Le maintien de la sûreté intérieure est une tâche
commune de la Confédération et des cantons. La participation des autorités fédérales
au maintien de la sûreté intérieure en vertu de la présente loi n'implique pas de
nouvelles compétences de la Confédération.
Au niveau fédéral, c'est l'Office fédéral de la
sûreté intérieure qui sera chargé des tâches figurant dans la présente loi. Le
Conseil fédéral donnera cette dénomination à l'actuel Ministère public dès que la
séparation entre les fonctions d'accusateur et les fonctions de police du Procureur
général de la Confédération entrera en vigueur par le biais d'une révision partielle
de la loi fédérale sur la procédure pénale. les modalités d'exécution ainsi que les
autorités compétentes à cet égard sont du ressort des cantons.
La présente loi a notamment pour objectif essentiel de
renforcer et de raffermir la conduite politique. Le Conseil fédéral assume plus
intensément sa responsabilité de conduite politique, notamment en évaluant
périodiquement la situation de la menace ainsi qu'en approuvant une liste des faits,
personnes et organisations qui doivent faire l'objet de communications réguliers est
également le signe d'une conduite renforcée.
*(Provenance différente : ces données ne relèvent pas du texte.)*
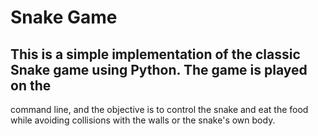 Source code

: # Snake Game

## This is a simple implementation of the classic Snake game using Python. The game is played on the 
command line, and the objective is to control the snake and eat the food 
while avoiding collisions with the walls or the snake's own body.
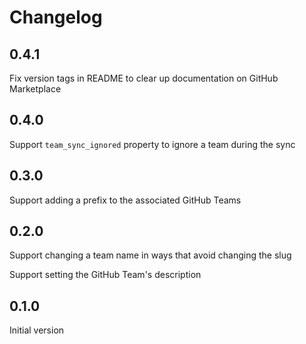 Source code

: # Changelog

## 0.4.1

Fix version tags in README to clear up documentation on GitHub Marketplace

## 0.4.0

Support `team_sync_ignored` property to ignore a team during the sync

## 0.3.0

Support adding a prefix to the associated GitHub Teams

## 0.2.0

Support changing a team name in ways that avoid changing the slug

Support setting the GitHub Team's description

## 0.1.0

Initial version
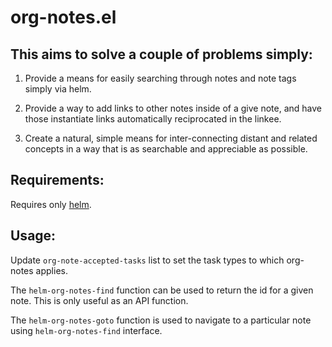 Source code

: # org-notes.el

## This aims to solve a couple of problems simply:

1. Provide a means for easily searching through notes and note tags simply
via helm.

2. Provide a way to add links to other notes inside of a give note, and
have those instantiate links automatically reciprocated in the linkee.

3. Create a natural, simple means for inter-connecting distant and related
concepts in a way that is as searchable and appreciable as possible.

## Requirements:

Requires only [helm](https://github.com/emacs-helm/helm). 

## Usage:

Update `org-note-accepted-tasks` list to set the task types to which org-notes
applies.

The `helm-org-notes-find` function can be used to return the id for a given
note.  This is only useful as an API function.

The `helm-org-notes-goto` function is used to navigate to a particular note
using `helm-org-notes-find` interface.
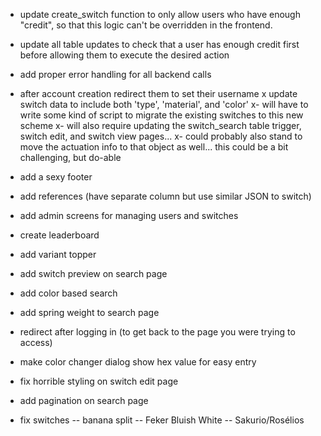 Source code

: - update create_switch function to only allow users who have enough "credit", so that this logic can't be overridden in the frontend.
- update all table updates to check that a user has enough credit first before allowing them to execute the desired action
- add proper error handling for all backend calls
- after account creation redirect them to set their username
x update switch data to include both 'type', 'material', and 'color'
x- will have to write some kind of script to migrate the existing switches to this new scheme
x- will also require updating the switch_search table trigger, switch edit, and switch view pages...
x- could probably also stand to move the actuation info to that object as well...  this could be a bit challenging, but do-able
- add a sexy footer
- add references (have separate column but use similar JSON to switch)
- add admin screens for managing users and switches
- create leaderboard
- add variant topper
- add switch preview on search page
- add color based search
- add spring weight to search page
- redirect after logging in (to get back to the page you were trying to access)
- make color changer dialog show hex value for easy entry
- fix horrible styling on switch edit page
- add pagination on search page

- fix switches
-- banana split
-- Feker Bluish White
-- Sakurio/Rosélios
L'initiative populaire déposée le 14 octobre 1991
par le comité d'initiative "S.o.S. Pour une Suisse sans police fouineuse" est
rejetée par le Conseil fédéral. Les exigences émises par les auteurs de l'initiative
visant la suppression de la police et l'interdiction de surveiller les droits d'opinion et
les droits politiques sont d'ores et déjà remplies par la présente loi.
Délibérations
CE |
13.06.1995 |
BO 1995, 567 |
CE |
03.10.1995 |
BO 1995, 973 |
CN |
04.10.1995 |
BO 1995, 2076 |
Au Conseil des Etats, Thomas Onken (S, TG) a plaidé
en faveur de l'adoption de l'initiative et du renvoi de la loi. L'initiative a été
repoussée par 32 voix contre 2 et le conseil a rejeté le renvoi de la loi par 31 voix
contre 3. Lors de la discussion par articles, le conseil a refusé deux propositions d'une
minorité Danioth (C, UR), dont l'une vise à restreindre expressément, dans un article
2a, le traitement d'informations à des fins préventives et décrivant d'autre part en
détail, dans un article 3a, les compétences des organes de sûreté de la
Confédération et des cantons.
A l'article 12, Thierry Béguin, procureur général du
canton de Neuchâtel (R), suggérait que la surveillance à titre préventif des postes et
des télécommunications soit autorisée dans le cas d'organisations suspectes. Le conseil
a suivi cette proposition, délicate sur le plan politique, par 21 voix contre 14,
s'opposant ainsi à la volonté du Conseil fédéral et de la commission chargée du
préavis. Josi Meier (C, LU) et Gian-Reto Plattner (S, BS) n'ont pas manqué de souligner
que cette proposition mettait en péril l'ensemble de la loi.
A la session d'automne, les deux Chambres ont prolongé le
délai de traitement de l'initiative populaire d'une année jusqu'au 14 octobre 1996.